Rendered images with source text
....

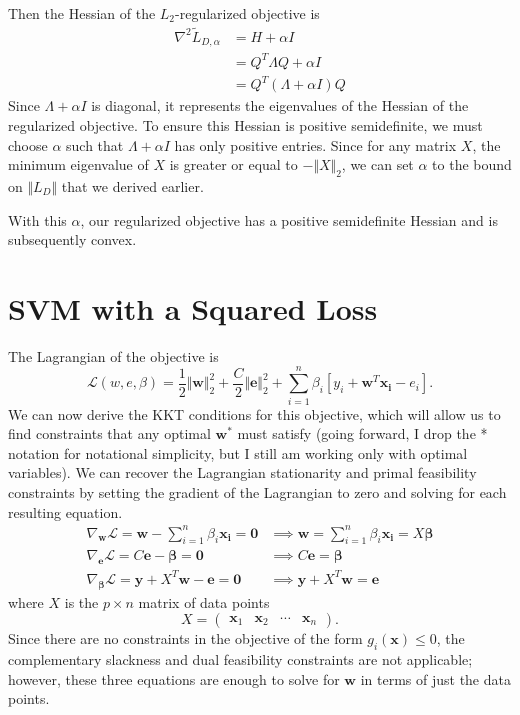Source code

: \documentclass{article}
\begin{document}
		Then the Hessian of the $L_2$-regularized objective is
		\begin{align*}
			\nabla^2 \tilde{L}_{D,\alpha} &= H + \alpha I \\
						      &= Q^T \Lambda Q + \alpha I \\
						      &= Q^T (\Lambda + \alpha I) Q
		\end{align*}
		Since $\Lambda+\alpha I$ is diagonal, it represents the eigenvalues of the Hessian of the regularized objective. To ensure this Hessian is positive semidefinite, we must choose $\alpha$ such that $\Lambda + \alpha I$ has only positive entries. Since for any matrix $X$, the minimum eigenvalue of $X$ is greater or equal to $-\Vert{X}\Vert_2$, we can set $\alpha$ to the bound on $\Vert{L_D}\Vert$ that we derived earlier.

		With this $\alpha$, our regularized objective has a positive semidefinite Hessian and is subsequently convex.


\section{SVM with a Squared Loss}

		The Lagrangian of the objective is
		\[
			\mathcal{L}(w,e,\beta) = \frac{1}{2} \Vert{\mathbf{w}}\Vert_2^2 + \frac{C}{2} \Vert{\mathbf{e}}\Vert_2^2 + \sum_{i=1}^{n} \beta_i [y_i + \mathbf{w}^T \mathbf{x_i} - e_i].
		\] 
		We can now derive the KKT conditions for this objective, which will allow us to find constraints that any optimal $\mathbf{w}^*$ must satisfy (going forward, I drop the * notation for notational simplicity, but I still am working only with optimal variables). We can recover the Lagrangian stationarity and primal feasibility constraints by setting the gradient of the Lagrangian to zero and solving for each resulting equation.
		\begin{align*}
			\nabla_\mathbf{w} \mathcal{L} = \mathbf{w} - \sum_{i=1}^{n} \beta_i \mathbf{x_i} = \mathbf{0} &\implies \mathbf{w} = \sum_{i=1}^{n} \beta_i \mathbf{x_i} = X \boldsymbol\beta \\
			\nabla_\mathbf{e} \mathcal{L} = C\mathbf{e} - \boldsymbol\beta = \mathbf{0} &\implies C\mathbf{e}=\boldsymbol\beta \\
			\nabla_{\boldsymbol\beta} \mathcal{L} = \mathbf{y} + X^T \mathbf{w} - \mathbf{e} = \mathbf{0} &\implies \mathbf{y} + X^T \mathbf{w} = \mathbf{e}
		\end{align*}
		where $X$ is the $p \times n$ matrix of data points
		\[
		X =
		\begin{pmatrix}
			\mathbf{x}_1 & \mathbf{x}_2 & \cdots & \mathbf{x}_n
		\end{pmatrix}.
		\] 
		Since there are no constraints in the objective of the form $g_i(\mathbf{x}) \leq 0$, the complementary slackness and dual feasibility constraints are not applicable; however, these three equations are enough to solve for $\mathbf{w}$ in terms of just the data points.
\end{document}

....

__Task details__. Every line above that holds the string "data" should be copied out.

__Task solution__.
		where $X$ is the $p \times n$ matrix of data points
		Since there are no constraints in the objective of the form $g_i(\mathbf{x}) \leq 0$, the complementary slackness and dual feasibility constraints are not applicable; however, these three equations are enough to solve for $\mathbf{w}$ in terms of just the data points.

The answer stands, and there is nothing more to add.